Parse and preprocess MTGA data, such as decklists, 17lands data, and scryfall data.

class mtga_ml.preprocess.DecksDataset(df, keys=None)

A class.

class mtga_ml.preprocess.PicksDataset(df, keys=None)

Loads 17lands draft data as a PyTorch Dataset. Each row represents a single draft pick.

Parameters
  • df (DataFrame) – Raw 17lands draft dataset.

  • keys (list[str]) – Keys to collate in __getitem__. May include names of columns in df as well as “pool” and “pack”. If None, uses all valid keys.

card_names

List of all card names that appear in the column names of df.

Type

list[str]

num_cards

Length of card_names.

Type

int

Examples

>>> df = load_17lands_data(
        "/data",
        "DMU",
        "PremierDraft",
        "draft"
    )
>>> keys = ["pool", "pack", "pick"]
>>> draft_dataset = PicksDataset(df, keys)
mtga_ml.preprocess.load_17lands_data(output_dir, mtga_set, mtga_format, dataset_type, nrows=None, chunk_size=8192, force_download=False)

Loads a public dataset from 17lands.

Parameters
  • output_dir (str) – Directory to download the 17lands dataset to.

  • mtga_set (str) – MTGA set identifier, e.g., “DMU”.

  • mtga_format (str) – MTGA format identifier, e.g., “PremierDraft”.

  • dataset_type (str) – 17lands dataset type identifier, e.g., “draft”.

  • nrows (int) – Number of rows to load.
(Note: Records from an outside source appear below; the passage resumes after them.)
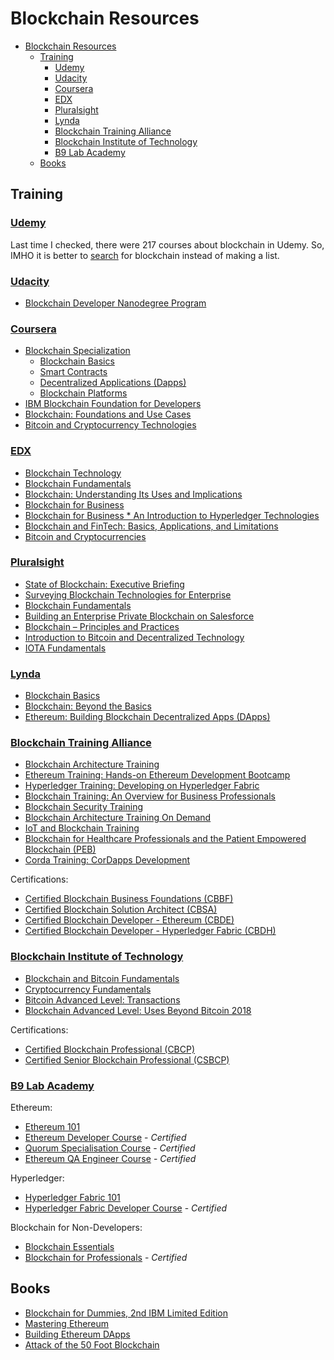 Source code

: # Blockchain Resources

<!-- @import "[TOC]" {cmd="toc" depthFrom=1 depthTo=6 orderedList=false} -->

<!-- code_chunk_output -->

* [Blockchain Resources](#blockchain-resources)
	* [Training](#training)
		* [Udemy](#udemyhttpswwwudemycom)
		* [Udacity](#udacityhttpswwwudacitycom)
		* [Coursera](#courserahttpswwwcourseraorg)
		* [EDX](#edxhttpswwwedxorg)
		* [Pluralsight](#pluralsighthttpswwwpluralsightcom)
		* [Lynda](#lyndahttpswwwlyndacom)
		* [Blockchain Training Alliance](#blockchain-training-alliancehttpsblockchaintrainingalliancecom)
		* [Blockchain Institute of Technology](#blockchain-institute-of-technologyhttpsblockchaininstituteoftechnologycom)
		* [B9 Lab Academy](#b9-lab-academyhttpsacademyb9labcom)
	* [Books](#books)

<!-- /code_chunk_output -->

## Training

### [Udemy](https://www.udemy.com)

Last time I checked, there were 217 courses about blockchain in Udemy. So, IMHO it is better to [search](https://www.udemy.com/courses/search/?q=blockchain&src=sac&kw=blockchain) for blockchain instead of making a list.

### [Udacity](https://www.udacity.com)

* [Blockchain Developer Nanodegree Program](https://eu.udacity.com/course/blockchain-developer-nanodegree--nd1309)

### [Coursera](https://www.coursera.org)

* [Blockchain Specialization](https://www.coursera.org/specializations/blockchain)
  * [Blockchain Basics](https://www.coursera.org/learn/blockchain-basics)
  * [Smart Contracts](https://www.coursera.org/learn/smarter-contracts)
  * [Decentralized Applications (Dapps)](https://www.coursera.org/learn/decentralized-apps-on-blockchain)
  * [Blockchain Platforms](https://www.coursera.org/learn/blockchain-platforms)
* [IBM Blockchain Foundation for Developers](https://www.coursera.org/learn/ibm-blockchain-essentials-for-developers)
* [Blockchain: Foundations and Use Cases](https://www.coursera.org/learn/blockchain-foundations-and-use-cases)
* [Bitcoin and Cryptocurrency Technologies](https://www.coursera.org/learn/cryptocurrency)

### [EDX](https://www.edx.org)

* [Blockchain Technology](https://www.edx.org/course/blockchain-advancing-decentralized-technology)
* [Blockchain Fundamentals](https://www.edx.org/professional-certificate/uc-berkeleyx-blockchain-fundamentals)
* [Blockchain: Understanding Its Uses and Implications](https://www.edx.org/course/understanding-blockchain-and-its-implications)
* [Blockchain for Business](https://www.edx.org/professional-certificate/linuxfoundationx-blockchain-for-business)
* [Blockchain for Business \* An Introduction to Hyperledger Technologies](https://www.edx.org/course/blockchain-business-introduction-linuxfoundationx-lfs171x-0)
* [Blockchain and FinTech: Basics, Applications, and Limitations](https://www.edx.org/course/blockchain-and-fintech-basics-applications-and-limitations)
* [Bitcoin and Cryptocurrencies](https://www.edx.org/course/cryptocurrencies-bitcoin-and-the-crypto-space)

### [Pluralsight](https://www.pluralsight.com)

* [State of Blockchain: Executive Briefing](https://www.pluralsight.com/courses/state-of-blockchain-executive-briefing)
* [Surveying Blockchain Technologies for Enterprise](https://www.pluralsight.com/courses/surveying-blockchain-technologies-enterprise)
* [Blockchain Fundamentals](https://www.pluralsight.com/courses/blockchain-fundamentals)
* [Building an Enterprise Private Blockchain on Salesforce](https://www.pluralsight.com/courses/salesforce-enterprise-building-private-blockchain)
* [Blockchain – Principles and Practices](https://www.pluralsight.com/courses/blockchain-principles-practices)
* [Introduction to Bitcoin and Decentralized Technology](https://www.pluralsight.com/courses/bitcoin-decentralized-technology)
* [IOTA Fundamentals](https://www.pluralsight.com/courses/iota-fundamentals)

### [Lynda](https://www.lynda.com)

* [Blockchain Basics](https://www.lynda.com/Data-Science-tutorials/Blockchain-Basics/574704-2.html?srchtrk=index%3a1%0alinktypeid%3a2%0aq%3ablockchain%0apage%3a1%0as%3arelevance%0asa%3atrue%0aproducttypeid%3a2)
* [Blockchain: Beyond the Basics](https://www.lynda.com/Blockchain-tutorials/Blockchain-Beyond-Basics/636127-2.html?srchtrk=index%3a2%0alinktypeid%3a2%0aq%3ablockchain%0apage%3a1%0as%3arelevance%0asa%3atrue%0aproducttypeid%3a2)
* [Ethereum: Building Blockchain Decentralized Apps (DApps)](https://www.lynda.com/JavaScript-tutorials/Ethereum-Building-Blockchain-Decentralized-Apps-DApps/706935-2.html?srchtrk=index%3a5%0alinktypeid%3a2%0aq%3ablockchain%0apage%3a1%0as%3arelevance%0asa%3atrue%0aproducttypeid%3a2)

### [Blockchain Training Alliance](https://blockchaintrainingalliance.com)

* [Blockchain Architecture Training](https://blockchaintrainingalliance.com/collections/all-courses/products/blockchain-architecture)
* [Ethereum Training: Hands-on Ethereum Development Bootcamp](https://blockchaintrainingalliance.com/collections/all-courses/products/ethereum_training)
* [Hyperledger Training: Developing on Hyperledger Fabric](https://blockchaintrainingalliance.com/collections/all-courses/products/hyperledger_training)
* [Blockchain Training: An Overview for Business Professionals](https://blockchaintrainingalliance.com/collections/all-courses/products/blockchain-overview)
* [Blockchain Security Training](https://blockchaintrainingalliance.com/collections/all-courses/products/blockchain_security)
* [Blockchain Architecture Training On Demand](https://blockchaintrainingalliance.com/collections/all-courses/products/blockchain-architecture-training-online)
* [IoT and Blockchain Training](https://blockchaintrainingalliance.com/collections/all-courses/products/iot-and-blockchain-training)
* [Blockchain for Healthcare Professionals and the Patient Empowered Blockchain (PEB)](https://blockchaintrainingalliance.com/collections/all-courses/products/blockchain-for-healthcare-professionals-and-the-patient-empowered-blockchain-peb)
* [Corda Training: CorDapps Development](https://blockchaintrainingalliance.com/collections/all-courses/products/cordapps)

Certifications:

* [Certified Blockchain Business Foundations (CBBF)](https://blockchaintrainingalliance.com/collections/certifications/products/cbbf)
* [Certified Blockchain Solution Architect (CBSA)](https://blockchaintrainingalliance.com/collections/certifications/products/cbsa)
* [Certified Blockchain Developer - Ethereum (CBDE)](https://blockchaintrainingalliance.com/collections/certifications/products/cbde)
* [Certified Blockchain Developer - Hyperledger Fabric (CBDH)](https://blockchaintrainingalliance.com/collections/certifications/products/cbdh)

### [Blockchain Institute of Technology](https://blockchaininstituteoftechnology.com/)

* [Blockchain and Bitcoin Fundamentals](https://courses.blockchaininstituteoftechnology.com/courses/blockchain-and-bitcoin-fundamentals)
* [Cryptocurrency Fundamentals](https://courses.blockchaininstituteoftechnology.com/courses/cryptocurrency-fundamentals)
* [Bitcoin Advanced Level: Transactions](https://courses.blockchaininstituteoftechnology.com/courses/bitcoin-advanced-transactions)
* [Blockchain Advanced Level: Uses Beyond Bitcoin 2018](https://courses.blockchaininstituteoftechnology.com/courses/blockchain-uses-beyond-bitcoin-2018)

Certifications:

* [Certified Blockchain Professional (CBCP)](https://blockchaininstituteoftechnology.com/certifications/certified-blockchain-professional/)
* [Certified Senior Blockchain Professional (CSBCP)](https://blockchaininstituteoftechnology.com/certifications/certified-senior-blockchain-professional/)

### [B9 Lab Academy](https://academy.b9lab.com/)

Ethereum:

* [Ethereum 101](https://academy.b9lab.com/courses/B9lab/X16-0/2016/about)
* [Ethereum Developer Course](https://academy.b9lab.com/courses/B9lab/current-ethereum-developer-course) - _Certified_
* [Quorum Specialisation Course](https://academy.b9lab.com/courses/B9lab/current-Quorum-course) - _Certified_
* [Ethereum QA Engineer Course](https://academy.b9lab.com/courses/B9lab/current-ethereum-qa-engineer-course) - _Certified_

Hyperledger:

* [Hyperledger Fabric 101](https://academy.b9lab.com/courses/course-v1:B9lab+HLF-101+2017-11/about)
* [Hyperledger Fabric Developer Course](https://academy.b9lab.com/courses/B9lab/current-hyperledger-course) - _Certified_

Blockchain for Non-Developers:

* [Blockchain Essentials](https://academy.b9lab.com/courses/course-v1:Blab+BEC-FREE+2018-08/about)
* [Blockchain for Professionals](https://academy.b9lab.com/courses/B9lab/current-bfp-course) - _Certified_

## Books

* [Blockchain for Dummies, 2nd IBM Limited Edition](https://www.ibm.com/blockchain/what-is-blockchain)
* [Mastering Ethereum](http://shop.oreilly.com/product/0636920056072.do)
* [Building Ethereum DApps](https://www.manning.com/books/building-ethereum-dapps)
* [Attack of the 50 Foot Blockchain](https://davidgerard.co.uk/blockchain/book/)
If None, loads all rows.

  • chunk_size (int) – Chunk size to use for streaming download of dataset.

  • force_download (bool) – If true, downloads the 17lands dataset to output_dir even if the dataset already exists in that location.

Returns

The 17lands dataset as a Pandas DataFrame.

Examples

>>> df = load_17lands_data(
        "/data",
        "DMU",
        "PremierDraft",
        "draft"
    )